A related problem in cross-species comparisons using microarrays is caused by sequence divergence between species. For expression studies, the hybridization intensity differences between species are the contribution of both expression level differences and differential hybridization (Gilad et al., 2005). One solution is to first hybridize the genomic DNA of the species of interest to the microarray to detect SFPs (Borevitz et al., 2003). These SFPs are likely probes with sequence divergence between these species and can be excluded from further analysis. In addition to the specificity issue, there is also the problem of sensitivity where the target sequences may be of low abundance in the samples or only limited material is available for sample preparation. This issue may be overcome by augmenting the number of signals per transcript or by amplifying all sequences within the sample (Nygaard and Hovig, 2006). However, the amplification step can be biased and sequences may be differentially amplified or there may be a nonlinear relationship between the original relative abundance of sequences and the amplified sample.

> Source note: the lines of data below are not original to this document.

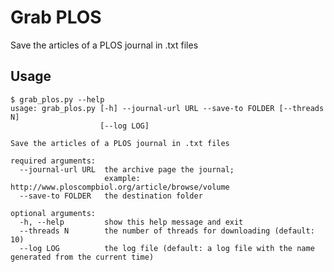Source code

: # Grab PLOS
Save the articles of a PLOS journal in .txt files

## Usage

    $ grab_plos.py --help
    usage: grab_plos.py [-h] --journal-url URL --save-to FOLDER [--threads N]
                        [--log LOG]
    
    Save the articles of a PLOS journal in .txt files

    required arguments:
      --journal-url URL  the archive page the journal; 
                         example: http://www.ploscompbiol.org/article/browse/volume
      --save-to FOLDER   the destination folder
    
    optional arguments:
      -h, --help         show this help message and exit
      --threads N        the number of threads for downloading (default: 10)
      --log LOG          the log file (default: a log file with the name generated from the current time)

Another major limitation for applying microarray technology to any discipline is the availability of sequences. The research community has somewhat bypassed this problem by analyzing DNA or RNA from species related to the organisms the arrays are designed against. Although this approach has been very fruitful, uncertainty in the genome contents of related species is an important concern (Gilad et al., 2005). In addition, studies using arrays of a related species provide an incomplete picture since the arrays do not have elements specific to the related species. The good news is that new sequencing technologies with greatly increased throughput, efficiency and lower cost are being developed (Shendure et al., 2004). For example, using fiber-optic slides with picoliter-sized reaction wells, 1.6 million sequencing reactions can take place simultaneously, generating ∼25 million bases in 4 h (Margulies et al., 2005). Another recently published high-throughput sequencing method involves ‘polymerase colony’ (polony) where millions of sequencing-by-ligation reactions are performed using common laboratory equipment (Shendure et al., 2005). Although there are some limitations in these technologies, such as relatively much shorter read length and assembly issues, their rapid development suggests that truly high-efficiency and low-cost sequencing will be within the reach of individual laboratories in the next few years.

Conclusion

The availability of genome sequences has contributed greatly to our understanding of structural aspects of genomes. Functional analyses of components of genomes are dominated by large-scale gene expression analyses, particularly those using microarrays. We have discussed how microarrays can be applied to study some of the questions in genome evolution and ecology and what the current limitations are. The limited sequence availability may not be as much of a concern since many genome sequencing projects are underway and the sequencing technology has advanced very rapidly in both throughput and cost-efficiency. In addition, microarray technology is still improving with higher feature density, lower fabrication cost and, most importantly, more flexible array design. This, along with the ongoing effort in developing open source software for microarray analyses are reasons to be optimistic that microarray results will be robust and analyses will be relatively straightforward. In this review we have sampled the uses of microarray for comparisons that provide better understanding of ecological and evolutionary processes and phenomenon. Arrays for non-model organisms are either available now or will be available soon. Their creative use in the study of evolution and ecology is something to watch for in the near future.